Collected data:
========

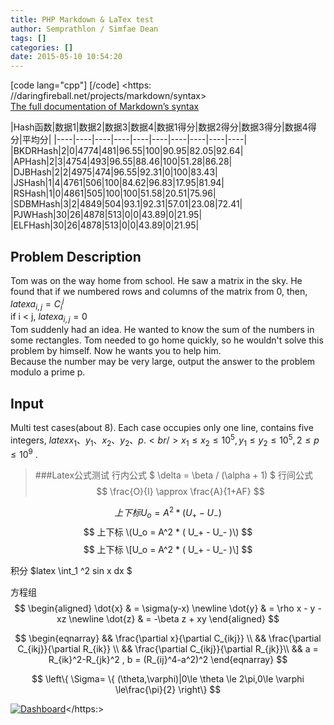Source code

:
 ```yaml
---
title: PHP Markdown & LaTex test
author: Semprathlon / Simfae Dean
tags: []
categories: []
date: 2015-05-10 10:54:20
---
```

[code lang="cpp"]
[/code]
<https: //daringfireball.net/projects/markdown/syntax>  
[The full documentation of Markdown’s syntax](https://daringfireball.net/projects/markdown/syntax)  

|Hash函数|数据1|数据2|数据3|数据4|数据1得分|数据2得分|数据3得分|数据4得分|平均分| |----|----|----|----|----|----|----|----|----|----| |BKDRHash|2|0|4774|481|96.55|100|90.95|82.05|92.64| |APHash|2|3|4754|493|96.55|88.46|100|51.28|86.28| |DJBHash|2|2|4975|474|96.55|92.31|0|100|83.43| |JSHash|1|4|4761|506|100|84.62|96.83|17.95|81.94| |RSHash|1|0|4861|505|100|100|51.58|20.51|75.96| |SDBMHash|3|2|4849|504|93.1|92.31|57.01|23.08|72.41| |PJWHash|30|26|4878|513|0|0|43.89|0|21.95| |ELFHash|30|26|4878|513|0|0|43.89|0|21.95| 

Problem Description
-----
Tom was on the way home from school. He saw a matrix in the sky. He found that if we numbered rows and columns of the matrix from 0, then, $latex {a} _ {i,j}={C} _ {i}^{j}$  
if i &lt; j, $latex {a}_{i,j}=0$   
Tom suddenly had an idea. He wanted to know the sum of the numbers in some rectangles. Tom needed to go home quickly, so he wouldn't solve this problem by himself. Now he wants you to help him.<br />Because the number may be very large, output the answer to the problem modulo a prime p.

Input
-----
Multi test cases(about 8). Each case occupies only one line, contains five integers, $latex x_{1}、y_{1}、x_{2}、y_{2}、p.<br />x_{1}\leq x_{2}\leq {10}^{5},y_{1}\leq y_{2}\leq {10}^{5},2\leq p\leq {10}^{9}$ .


> ###Latex公式测试
行内公式 $ \delta = \beta / (\alpha + 1) $
行间公式
$$
\frac{O}{I}  \approx \frac{A}{1+AF}
$$
 
 $$ 上下标 U_o = A^2 * ( U_+ - U_- ) $$ 
 $$ 上下标 \(U_o = A^2 * ( U_+ - U_- )\) $$ 
 $$ 上下标 \[U_o = A^2 * ( U_+ - U_- )\] $$ 

积分
 $latex \int_1 ^2 sin x dx $ 

方程组
$$  
\begin{aligned}
\dot{x} & = \sigma(y-x) \newline
\dot{y} & = \rho x - y - xz \newline
\dot{z} & = -\beta z + xy
\end{aligned}
$$ 


$$
\begin{eqnarray}
&& \frac{\partial  x}{\partial C_{ikj}}   \\
&& \frac{\partial C_{ikj}}{\partial R_{ik}} \\
&& \frac{\partial C_{ikj}}{\partial R_{jk}}\\
&& a = R_{ik}^2-R_{jk}^2 , b = (R_{ij}^4-a^2)^2
\end{eqnarray}
$$

$$  
\left\{ \Sigma= \{ (\theta,\varphi)|0\le \theta \le 2\pi,0\le \varphi \le\frac{\pi}{2} \right\}
$$  

[![Dashboard](/blog/uploads/2015/05/Dashboard.png)](/blog/uploads/2015/05/Dashboard.png)</https:>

========

» **What to do**:
I'd like the number of lines above that contain the word "syntax", and nothing besides that number.

» **Response to this task**:
2